Half the world’s population votes in 2024 and many elections hinge on migration issues — but disinformation is rife. It’s become so bad it threatens democracy and global stability. Australia needs a trustworthy custodian of the facts on the most divisive issue of our time.

Without a National Migration Institute, we risk a descent into 1930s-style xenophobic chaos. Here are five myths that dominate media and political discourse today. If we had a politically neutral institution doing basic research, we wouldn’t be wasting airtime on any of them.

The reason certain key Canberra mandarins gave for abolishing Australia’s immigration department in 2017 is that migration didn’t matter anymore. Unlike in the populate-or-perish period after World War Two, immigration didn’t need its own department, they thought. It’s part of everything and can be dispersed across the government.

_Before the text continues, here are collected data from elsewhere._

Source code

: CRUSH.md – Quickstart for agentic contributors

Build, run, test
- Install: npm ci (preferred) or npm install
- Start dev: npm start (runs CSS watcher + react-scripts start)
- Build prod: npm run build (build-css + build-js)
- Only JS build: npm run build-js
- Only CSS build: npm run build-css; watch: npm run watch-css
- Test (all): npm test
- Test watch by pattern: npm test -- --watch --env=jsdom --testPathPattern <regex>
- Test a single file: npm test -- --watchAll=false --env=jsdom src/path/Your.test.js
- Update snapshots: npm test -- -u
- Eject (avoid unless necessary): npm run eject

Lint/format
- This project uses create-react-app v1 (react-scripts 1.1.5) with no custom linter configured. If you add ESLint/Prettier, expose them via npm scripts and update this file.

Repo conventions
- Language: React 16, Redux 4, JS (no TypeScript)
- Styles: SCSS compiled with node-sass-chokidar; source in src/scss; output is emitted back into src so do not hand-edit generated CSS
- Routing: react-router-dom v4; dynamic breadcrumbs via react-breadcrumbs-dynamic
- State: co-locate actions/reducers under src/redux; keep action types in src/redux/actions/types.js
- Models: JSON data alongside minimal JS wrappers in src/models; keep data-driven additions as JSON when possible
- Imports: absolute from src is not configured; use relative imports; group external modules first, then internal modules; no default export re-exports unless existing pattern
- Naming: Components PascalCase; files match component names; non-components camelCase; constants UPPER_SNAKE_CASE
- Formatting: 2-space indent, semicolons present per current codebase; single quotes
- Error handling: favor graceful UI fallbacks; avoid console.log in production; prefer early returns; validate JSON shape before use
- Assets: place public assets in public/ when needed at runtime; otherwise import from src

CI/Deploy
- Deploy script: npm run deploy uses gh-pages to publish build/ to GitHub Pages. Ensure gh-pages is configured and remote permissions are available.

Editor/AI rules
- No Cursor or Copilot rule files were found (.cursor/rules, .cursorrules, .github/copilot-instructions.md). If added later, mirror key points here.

This is a bizarre myth, one which underpins Australia’s main government structures for migration. Ask Donald Trump if migration matters. When the sniper’s bullet clipped his ear he was explaining a graph of illegal immigration, which is the central issue of his election campaign.

Or ask Human Rights Watch, which says the top issue facing Australia last year was asylum seekers and refugees. Or ask the Lowy Institute, which says immigration and border protection policy "continue to be among the most contested issues in Australia’s political debate." Or ask the Ipsos Issues Monitor, whose l.